This letter came in to our editorial mailbox, written by Greg Zall, a former student of James Krenov.
My Remembrances of James Krenov
Jim was a special inspiration for us woodworkers at a special time. I found his book in back in 1970’s .A recommendation said “This book will teach you how to build you own hand plane which you could then use to build your own cabinet.” It was the “Fine Art of Cabinet Making.” Still my favorite of his books.
It stunned me when I got the book. There is no slow build up. In Jim’s books you are thrown into his world and it takes awhile to get your bearings. There is no talking down or taking into account that you may be a novice. His voice is talking to a peer. As though you were also a master woodworker.
Wood is an unusual medium, grain, texture, color. There is no denying that it is beautiful. I was drawn to it and have fallen in love with the look of it. Like a lot of other crafty people, I had done my little refinishing and sanding projects, but on opening Jim’s book, here was an immersion into another world.
It spoke of a special relationship with a cabinet, with the wood, with the process. Here was something outside of our society norms. There was no striving for money or success. Here was an alternative to mass production, to meaningless jobs.

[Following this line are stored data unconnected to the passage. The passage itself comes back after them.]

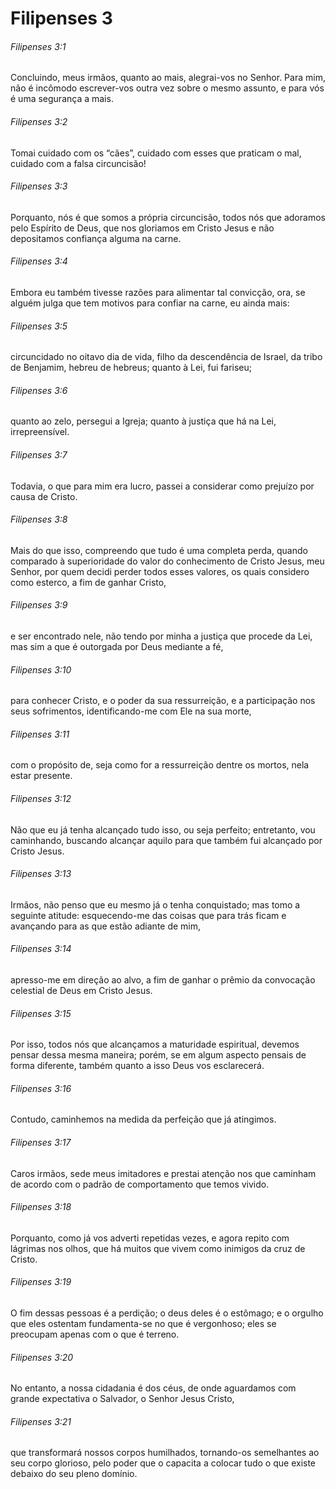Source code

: # Filipenses 3

###### Filipenses 3:1

Concluindo, meus irmãos, quanto ao mais, alegrai-vos no Senhor. Para mim, não é incômodo escrever-vos outra vez sobre o mesmo assunto, e para vós é uma segurança a mais.

###### Filipenses 3:2

Tomai cuidado com os “cães”, cuidado com esses que praticam o mal, cuidado com a falsa circuncisão!

###### Filipenses 3:3

Porquanto, nós é que somos a própria circuncisão, todos nós que adoramos pelo Espírito de Deus, que nos gloriamos em Cristo Jesus e não depositamos confiança alguma na carne.

###### Filipenses 3:4

Embora eu também tivesse razões para alimentar tal convicção, ora, se alguém julga que tem motivos para confiar na carne, eu ainda mais:

###### Filipenses 3:5

circuncidado no oitavo dia de vida, filho da descendência de Israel, da tribo de Benjamim, hebreu de hebreus; quanto à Lei, fui fariseu;

###### Filipenses 3:6

quanto ao zelo, persegui a Igreja; quanto à justiça que há na Lei, irrepreensível.

###### Filipenses 3:7

Todavia, o que para mim era lucro, passei a considerar como prejuízo por causa de Cristo.

###### Filipenses 3:8

Mais do que isso, compreendo que tudo é uma completa perda, quando comparado à superioridade do valor do conhecimento de Cristo Jesus, meu Senhor, por quem decidi perder todos esses valores, os quais considero como esterco, a fim de ganhar Cristo,

###### Filipenses 3:9

e ser encontrado nele, não tendo por minha a justiça que procede da Lei, mas sim a que é outorgada por Deus mediante a fé,

###### Filipenses 3:10

para conhecer Cristo, e o poder da sua ressurreição, e a participação nos seus sofrimentos, identificando-me com Ele na sua morte,

###### Filipenses 3:11

com o propósito de, seja como for a ressurreição dentre os mortos, nela estar presente.

###### Filipenses 3:12

Não que eu já tenha alcançado tudo isso, ou seja perfeito; entretanto, vou caminhando, buscando alcançar aquilo para que também fui alcançado por Cristo Jesus.

###### Filipenses 3:13

Irmãos, não penso que eu mesmo já o tenha conquistado; mas tomo a seguinte atitude: esquecendo-me das coisas que para trás ficam e avançando para as que estão adiante de mim,

###### Filipenses 3:14

apresso-me em direção ao alvo, a fim de ganhar o prêmio da convocação celestial de Deus em Cristo Jesus.

###### Filipenses 3:15

Por isso, todos nós que alcançamos a maturidade espiritual, devemos pensar dessa mesma maneira; porém, se em algum aspecto pensais de forma diferente, também quanto a isso Deus vos esclarecerá.

###### Filipenses 3:16

Contudo, caminhemos na medida da perfeição que já atingimos.

###### Filipenses 3:17

Caros irmãos, sede meus imitadores e prestai atenção nos que caminham de acordo com o padrão de comportamento que temos vivido.

###### Filipenses 3:18

Porquanto, como já vos adverti repetidas vezes, e agora repito com lágrimas nos olhos, que há muitos que vivem como inimigos da cruz de Cristo.

###### Filipenses 3:19

O fim dessas pessoas é a perdição; o deus deles é o estômago; e o orgulho que eles ostentam fundamenta-se no que é vergonhoso; eles se preocupam apenas com o que é terreno.

###### Filipenses 3:20

No entanto, a nossa cidadania é dos céus, de onde aguardamos com grande expectativa o Salvador, o Senhor Jesus Cristo,

###### Filipenses 3:21

que transformará nossos corpos humilhados, tornando-os semelhantes ao seu corpo glorioso, pelo poder que o capacita a colocar tudo o que existe debaixo do seu pleno domínio.

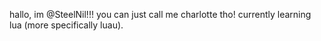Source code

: hallo, im @SteelNil!!!
you can just call me charlotte tho!
currently learning lua (more specifically luau).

Here was meaning in the simple idea of building a cabinet, to involve oneself in ones work to the level of spirituality.
The book was dog-eared and worn, the back broken and ripped as I worked my way through years of learning. Finally I was good enough to be accepted into the Fine Woodworking Program at The College of the Redwoods where JK had made his home and set up his school.
The School bears out this similar attitude where there is little time spent on teaching how to use a router or a table saw. This is the one of the few places in the world where you can learn the fine points of cabinetmaking.
In class it was hard to rectify the person Jim with the relationship I felt with the author. And it took me a while to see that the author was inside a protected shell. He had become famous and was thrown in with 20 fans and a constant stream of visitors who were anxious to meet him. The sensitive, creative spirit was often replaced with a hard aloof moody exterior. But at times during his lectures or one on one the spirit would come out. Finally I’d have a burst of recognition and nostalgia when my hero from the books made an appearance.
I remember his beautiful hands, muscled and padded from years of working and moving wood. He was delicately tracing along the sweeping top of my cabinet. It delighted him. Then moving into the air, he recreated the curve with his hands dancing like a ballerina or a conductor. Students everywhere will remember the poise in his hands and the poetry in his hand movements.
His talks were good and often what started as technique boiled down into philosophy, never overt but within the context of cabinet making. During a lecture on handplanes, for example, the idea that doing something slower can achieve results that the big machines cannot. Hmm cabinet making or a life lesson?
Well, in the end it was the life of a radical expressed in the simplest of crafts. You must see his work in person to appreciate the call it makes to be special, to be the best you can, the scream it makes to break all the rules of society, housed in the gentlest subtle details, exquisite proportions, rustic and refined. Loved.